BEGIN

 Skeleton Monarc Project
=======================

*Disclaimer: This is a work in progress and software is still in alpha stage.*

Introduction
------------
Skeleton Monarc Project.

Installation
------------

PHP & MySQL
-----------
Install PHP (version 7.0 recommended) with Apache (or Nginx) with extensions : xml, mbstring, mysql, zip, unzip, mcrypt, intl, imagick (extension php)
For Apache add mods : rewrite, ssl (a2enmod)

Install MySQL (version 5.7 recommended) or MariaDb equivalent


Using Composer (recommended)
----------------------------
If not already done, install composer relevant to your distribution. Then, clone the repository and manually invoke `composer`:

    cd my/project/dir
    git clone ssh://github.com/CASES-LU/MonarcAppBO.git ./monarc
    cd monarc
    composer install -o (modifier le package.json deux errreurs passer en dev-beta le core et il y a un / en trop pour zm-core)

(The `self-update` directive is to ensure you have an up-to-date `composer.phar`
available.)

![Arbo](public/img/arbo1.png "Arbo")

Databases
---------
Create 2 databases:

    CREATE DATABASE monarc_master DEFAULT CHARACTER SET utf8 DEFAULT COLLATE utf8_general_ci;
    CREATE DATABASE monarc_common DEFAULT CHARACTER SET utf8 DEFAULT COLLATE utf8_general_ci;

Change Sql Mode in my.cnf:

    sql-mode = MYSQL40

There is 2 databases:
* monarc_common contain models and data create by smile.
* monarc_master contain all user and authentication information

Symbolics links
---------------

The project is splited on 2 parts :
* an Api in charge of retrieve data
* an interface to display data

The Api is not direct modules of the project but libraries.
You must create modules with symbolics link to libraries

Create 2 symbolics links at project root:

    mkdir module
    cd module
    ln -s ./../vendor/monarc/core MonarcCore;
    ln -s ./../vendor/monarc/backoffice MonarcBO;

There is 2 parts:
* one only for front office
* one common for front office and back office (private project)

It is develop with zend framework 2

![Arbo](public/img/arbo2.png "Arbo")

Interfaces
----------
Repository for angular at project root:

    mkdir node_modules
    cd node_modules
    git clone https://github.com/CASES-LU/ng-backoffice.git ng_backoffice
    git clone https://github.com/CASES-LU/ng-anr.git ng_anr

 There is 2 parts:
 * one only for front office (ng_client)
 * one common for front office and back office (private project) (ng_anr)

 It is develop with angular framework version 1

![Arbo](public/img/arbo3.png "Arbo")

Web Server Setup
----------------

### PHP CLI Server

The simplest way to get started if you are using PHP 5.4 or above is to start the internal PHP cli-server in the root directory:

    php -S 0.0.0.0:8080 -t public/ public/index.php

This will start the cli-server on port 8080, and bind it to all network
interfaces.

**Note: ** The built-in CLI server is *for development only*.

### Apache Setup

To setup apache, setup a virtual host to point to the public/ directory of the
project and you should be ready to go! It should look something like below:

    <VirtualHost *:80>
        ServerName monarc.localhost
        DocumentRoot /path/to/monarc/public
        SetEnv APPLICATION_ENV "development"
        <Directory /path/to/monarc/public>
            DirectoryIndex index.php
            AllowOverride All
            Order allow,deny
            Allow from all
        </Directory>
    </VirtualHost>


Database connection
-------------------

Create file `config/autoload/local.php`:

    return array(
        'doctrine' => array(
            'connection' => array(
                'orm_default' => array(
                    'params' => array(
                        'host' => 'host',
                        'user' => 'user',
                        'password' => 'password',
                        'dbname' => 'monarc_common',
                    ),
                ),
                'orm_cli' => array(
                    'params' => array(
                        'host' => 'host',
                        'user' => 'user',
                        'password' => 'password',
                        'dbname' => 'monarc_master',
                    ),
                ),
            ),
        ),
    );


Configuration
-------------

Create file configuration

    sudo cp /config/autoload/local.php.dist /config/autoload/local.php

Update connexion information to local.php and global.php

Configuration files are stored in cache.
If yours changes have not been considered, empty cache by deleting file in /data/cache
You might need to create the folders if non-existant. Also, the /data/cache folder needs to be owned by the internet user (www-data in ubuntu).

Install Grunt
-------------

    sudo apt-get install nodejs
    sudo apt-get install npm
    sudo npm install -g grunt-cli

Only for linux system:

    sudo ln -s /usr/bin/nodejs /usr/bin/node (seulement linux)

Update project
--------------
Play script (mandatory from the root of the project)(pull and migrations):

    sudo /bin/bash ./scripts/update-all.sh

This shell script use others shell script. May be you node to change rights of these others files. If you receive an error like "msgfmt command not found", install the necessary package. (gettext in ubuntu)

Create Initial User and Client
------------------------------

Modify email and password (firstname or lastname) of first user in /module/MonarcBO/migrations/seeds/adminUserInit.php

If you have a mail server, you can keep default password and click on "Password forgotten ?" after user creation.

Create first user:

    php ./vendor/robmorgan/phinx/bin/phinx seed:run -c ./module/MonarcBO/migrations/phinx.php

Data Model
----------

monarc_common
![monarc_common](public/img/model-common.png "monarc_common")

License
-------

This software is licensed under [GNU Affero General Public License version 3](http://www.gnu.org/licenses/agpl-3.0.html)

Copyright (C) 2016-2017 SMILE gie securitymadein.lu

END
BEGIN

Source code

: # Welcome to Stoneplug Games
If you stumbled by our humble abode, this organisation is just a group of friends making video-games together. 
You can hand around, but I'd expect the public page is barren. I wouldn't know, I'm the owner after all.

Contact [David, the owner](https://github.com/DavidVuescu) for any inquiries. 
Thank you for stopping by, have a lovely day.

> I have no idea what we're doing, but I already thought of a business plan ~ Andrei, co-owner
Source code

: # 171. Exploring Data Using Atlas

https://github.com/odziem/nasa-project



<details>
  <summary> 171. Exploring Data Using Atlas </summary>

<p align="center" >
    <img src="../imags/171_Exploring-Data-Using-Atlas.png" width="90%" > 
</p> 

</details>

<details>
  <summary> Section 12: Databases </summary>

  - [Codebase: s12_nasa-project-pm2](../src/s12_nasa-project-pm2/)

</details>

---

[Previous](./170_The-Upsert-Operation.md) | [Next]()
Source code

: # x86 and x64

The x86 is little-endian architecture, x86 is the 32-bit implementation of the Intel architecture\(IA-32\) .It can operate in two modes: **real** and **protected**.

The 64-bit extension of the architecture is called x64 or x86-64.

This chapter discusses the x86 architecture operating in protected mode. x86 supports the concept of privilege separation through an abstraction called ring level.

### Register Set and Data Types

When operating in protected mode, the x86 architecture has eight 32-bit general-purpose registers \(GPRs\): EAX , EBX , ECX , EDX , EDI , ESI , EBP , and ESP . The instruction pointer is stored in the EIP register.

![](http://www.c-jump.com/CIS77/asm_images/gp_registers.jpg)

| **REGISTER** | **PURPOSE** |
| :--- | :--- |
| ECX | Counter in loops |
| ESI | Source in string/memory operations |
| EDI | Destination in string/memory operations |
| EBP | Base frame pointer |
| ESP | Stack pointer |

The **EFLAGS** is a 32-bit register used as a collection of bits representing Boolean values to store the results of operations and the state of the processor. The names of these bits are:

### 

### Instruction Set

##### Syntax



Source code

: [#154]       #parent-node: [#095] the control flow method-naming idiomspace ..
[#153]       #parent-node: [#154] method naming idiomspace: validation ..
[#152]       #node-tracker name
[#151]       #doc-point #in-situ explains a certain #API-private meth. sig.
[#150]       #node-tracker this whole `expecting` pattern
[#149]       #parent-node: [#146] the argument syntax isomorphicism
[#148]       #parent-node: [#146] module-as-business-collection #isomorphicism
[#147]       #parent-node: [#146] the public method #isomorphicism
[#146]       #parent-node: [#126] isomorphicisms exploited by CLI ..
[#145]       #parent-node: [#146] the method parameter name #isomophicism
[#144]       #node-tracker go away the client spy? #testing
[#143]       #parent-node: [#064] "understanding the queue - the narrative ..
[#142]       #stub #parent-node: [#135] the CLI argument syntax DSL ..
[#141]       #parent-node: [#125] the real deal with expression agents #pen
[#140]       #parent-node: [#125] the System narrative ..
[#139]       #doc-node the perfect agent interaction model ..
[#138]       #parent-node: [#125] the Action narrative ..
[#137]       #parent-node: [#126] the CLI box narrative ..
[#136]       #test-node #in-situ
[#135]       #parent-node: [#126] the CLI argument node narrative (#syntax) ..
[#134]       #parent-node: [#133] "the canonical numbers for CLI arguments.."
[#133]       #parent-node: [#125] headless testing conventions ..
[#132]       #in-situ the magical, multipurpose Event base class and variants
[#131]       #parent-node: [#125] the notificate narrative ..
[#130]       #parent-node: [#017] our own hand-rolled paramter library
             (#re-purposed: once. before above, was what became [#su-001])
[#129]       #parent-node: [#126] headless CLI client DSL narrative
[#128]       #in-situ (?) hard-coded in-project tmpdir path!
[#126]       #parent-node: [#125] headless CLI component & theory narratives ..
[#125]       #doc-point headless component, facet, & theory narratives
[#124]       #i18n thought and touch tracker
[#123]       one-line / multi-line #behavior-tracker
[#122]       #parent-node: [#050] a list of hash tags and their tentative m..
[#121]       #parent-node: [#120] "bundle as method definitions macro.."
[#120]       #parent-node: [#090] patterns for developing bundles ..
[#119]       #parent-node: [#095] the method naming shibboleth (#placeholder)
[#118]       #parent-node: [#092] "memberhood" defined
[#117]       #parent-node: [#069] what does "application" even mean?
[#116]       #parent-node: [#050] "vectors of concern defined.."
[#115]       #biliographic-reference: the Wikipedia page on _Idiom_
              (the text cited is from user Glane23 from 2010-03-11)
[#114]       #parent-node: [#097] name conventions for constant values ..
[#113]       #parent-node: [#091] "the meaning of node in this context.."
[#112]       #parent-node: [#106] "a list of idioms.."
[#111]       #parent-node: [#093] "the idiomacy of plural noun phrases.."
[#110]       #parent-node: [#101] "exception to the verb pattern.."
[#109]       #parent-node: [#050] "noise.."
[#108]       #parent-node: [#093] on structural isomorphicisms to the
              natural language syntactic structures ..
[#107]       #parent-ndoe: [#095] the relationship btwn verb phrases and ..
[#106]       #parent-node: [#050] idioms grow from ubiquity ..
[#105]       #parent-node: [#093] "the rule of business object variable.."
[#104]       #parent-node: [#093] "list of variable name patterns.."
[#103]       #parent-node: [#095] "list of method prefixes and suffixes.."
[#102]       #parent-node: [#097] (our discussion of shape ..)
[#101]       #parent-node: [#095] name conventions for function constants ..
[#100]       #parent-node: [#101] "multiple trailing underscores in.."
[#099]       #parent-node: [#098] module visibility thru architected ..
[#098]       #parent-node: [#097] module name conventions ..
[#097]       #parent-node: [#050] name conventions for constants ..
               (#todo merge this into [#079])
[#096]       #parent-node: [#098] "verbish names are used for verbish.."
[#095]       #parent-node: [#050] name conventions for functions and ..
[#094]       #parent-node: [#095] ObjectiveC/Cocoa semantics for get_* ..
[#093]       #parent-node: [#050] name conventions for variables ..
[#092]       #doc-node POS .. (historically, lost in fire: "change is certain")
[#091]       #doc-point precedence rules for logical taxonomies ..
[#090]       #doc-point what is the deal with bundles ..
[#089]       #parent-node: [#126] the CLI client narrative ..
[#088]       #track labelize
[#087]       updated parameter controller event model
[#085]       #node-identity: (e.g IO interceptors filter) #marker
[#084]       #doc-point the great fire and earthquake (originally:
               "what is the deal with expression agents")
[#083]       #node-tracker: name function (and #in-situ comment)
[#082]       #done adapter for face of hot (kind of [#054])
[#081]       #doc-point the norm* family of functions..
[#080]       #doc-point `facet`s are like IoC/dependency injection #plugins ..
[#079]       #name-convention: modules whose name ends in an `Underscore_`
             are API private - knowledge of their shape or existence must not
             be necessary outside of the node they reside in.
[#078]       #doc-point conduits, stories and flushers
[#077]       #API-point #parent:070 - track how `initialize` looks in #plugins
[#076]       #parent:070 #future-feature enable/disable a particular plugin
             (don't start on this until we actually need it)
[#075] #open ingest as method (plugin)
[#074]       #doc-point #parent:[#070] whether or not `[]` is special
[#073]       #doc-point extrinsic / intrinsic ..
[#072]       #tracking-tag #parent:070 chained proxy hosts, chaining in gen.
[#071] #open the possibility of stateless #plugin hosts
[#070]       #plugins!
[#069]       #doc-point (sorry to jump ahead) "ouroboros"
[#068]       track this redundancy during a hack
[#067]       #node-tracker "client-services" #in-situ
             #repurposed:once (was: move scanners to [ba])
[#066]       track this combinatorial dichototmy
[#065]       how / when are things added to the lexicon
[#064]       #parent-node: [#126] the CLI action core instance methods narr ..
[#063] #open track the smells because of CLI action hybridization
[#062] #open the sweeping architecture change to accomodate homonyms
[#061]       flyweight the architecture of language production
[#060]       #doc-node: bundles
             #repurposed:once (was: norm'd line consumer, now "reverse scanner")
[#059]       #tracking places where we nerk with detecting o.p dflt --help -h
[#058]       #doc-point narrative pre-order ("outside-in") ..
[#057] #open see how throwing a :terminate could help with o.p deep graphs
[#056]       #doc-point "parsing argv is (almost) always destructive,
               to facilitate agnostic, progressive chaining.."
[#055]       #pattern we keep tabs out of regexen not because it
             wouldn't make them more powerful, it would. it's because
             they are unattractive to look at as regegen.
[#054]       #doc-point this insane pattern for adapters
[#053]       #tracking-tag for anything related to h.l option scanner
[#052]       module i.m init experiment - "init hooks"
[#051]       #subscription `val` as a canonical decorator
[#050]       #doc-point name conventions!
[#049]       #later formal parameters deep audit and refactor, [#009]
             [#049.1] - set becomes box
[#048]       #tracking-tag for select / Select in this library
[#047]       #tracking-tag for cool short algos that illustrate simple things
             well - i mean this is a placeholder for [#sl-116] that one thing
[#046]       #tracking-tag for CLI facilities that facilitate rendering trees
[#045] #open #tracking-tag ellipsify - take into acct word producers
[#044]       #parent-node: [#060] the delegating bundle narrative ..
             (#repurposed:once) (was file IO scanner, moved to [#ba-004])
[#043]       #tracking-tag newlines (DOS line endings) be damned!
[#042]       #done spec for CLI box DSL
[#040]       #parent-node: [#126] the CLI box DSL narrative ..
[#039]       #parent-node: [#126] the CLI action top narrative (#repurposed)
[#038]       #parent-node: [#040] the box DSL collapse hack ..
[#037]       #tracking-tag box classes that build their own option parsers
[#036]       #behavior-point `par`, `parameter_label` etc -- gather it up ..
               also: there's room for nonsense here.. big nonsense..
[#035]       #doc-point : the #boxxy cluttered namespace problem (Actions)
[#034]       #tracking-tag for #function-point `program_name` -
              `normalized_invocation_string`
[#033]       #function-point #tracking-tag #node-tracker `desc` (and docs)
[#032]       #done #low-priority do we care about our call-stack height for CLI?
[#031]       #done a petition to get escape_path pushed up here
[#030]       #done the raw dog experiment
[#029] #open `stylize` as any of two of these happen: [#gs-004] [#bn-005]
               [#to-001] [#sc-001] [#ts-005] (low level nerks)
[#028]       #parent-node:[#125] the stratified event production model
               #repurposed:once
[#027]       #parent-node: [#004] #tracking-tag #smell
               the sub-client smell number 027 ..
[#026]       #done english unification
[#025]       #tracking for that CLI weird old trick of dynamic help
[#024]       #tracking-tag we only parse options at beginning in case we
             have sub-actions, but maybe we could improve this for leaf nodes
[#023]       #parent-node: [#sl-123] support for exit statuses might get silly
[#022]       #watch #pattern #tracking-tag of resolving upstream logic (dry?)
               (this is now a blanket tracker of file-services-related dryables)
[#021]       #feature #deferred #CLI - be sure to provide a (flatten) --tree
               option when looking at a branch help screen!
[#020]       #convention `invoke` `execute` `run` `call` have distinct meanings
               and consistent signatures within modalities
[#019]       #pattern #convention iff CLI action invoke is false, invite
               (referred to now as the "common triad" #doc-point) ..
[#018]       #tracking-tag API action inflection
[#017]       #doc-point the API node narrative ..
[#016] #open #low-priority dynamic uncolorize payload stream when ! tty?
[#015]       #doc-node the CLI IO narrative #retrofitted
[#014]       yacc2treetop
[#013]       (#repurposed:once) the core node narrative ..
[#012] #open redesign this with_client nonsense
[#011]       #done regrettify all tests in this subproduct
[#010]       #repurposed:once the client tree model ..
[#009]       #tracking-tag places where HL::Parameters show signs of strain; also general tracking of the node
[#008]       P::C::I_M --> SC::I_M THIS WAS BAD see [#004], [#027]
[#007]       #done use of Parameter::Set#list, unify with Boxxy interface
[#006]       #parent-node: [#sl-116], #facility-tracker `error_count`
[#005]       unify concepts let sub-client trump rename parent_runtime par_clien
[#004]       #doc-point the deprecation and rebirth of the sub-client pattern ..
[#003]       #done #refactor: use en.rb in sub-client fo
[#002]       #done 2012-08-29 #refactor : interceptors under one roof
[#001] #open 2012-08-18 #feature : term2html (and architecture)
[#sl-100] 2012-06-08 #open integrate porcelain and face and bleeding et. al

END

Look above for the line containing "This software is". Output from there through the line containing "Copyright (C) 2016-2017", exactly and inclusively.

This software is licensed under [GNU Affero General Public License version 3](http://www.gnu.org/licenses/agpl-3.0.html)

Copyright (C) 2016-2017 SMILE gie securitymadein.lu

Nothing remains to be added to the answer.